* PROVIDED RECORDS
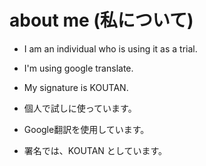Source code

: # about me (私について)
- I am an individual who is using it as a trial. 
- I'm using google translate.
- My signature is KOUTAN.

- 個人で試しに使っています。
- Google翻訳を使用しています。
- 署名では、KOUTAN としています。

* EXERCISE OBJECTIVE
Your answer must be an exact copy of the records above, with every picture left out.

* WRITTEN ANSWER
Source code

: # about me (私について)
- I am an individual who is using it as a trial. 
- I'm using google translate.
- My signature is KOUTAN.

- 個人で試しに使っています。
- Google翻訳を使用しています。
- 署名では、KOUTAN としています。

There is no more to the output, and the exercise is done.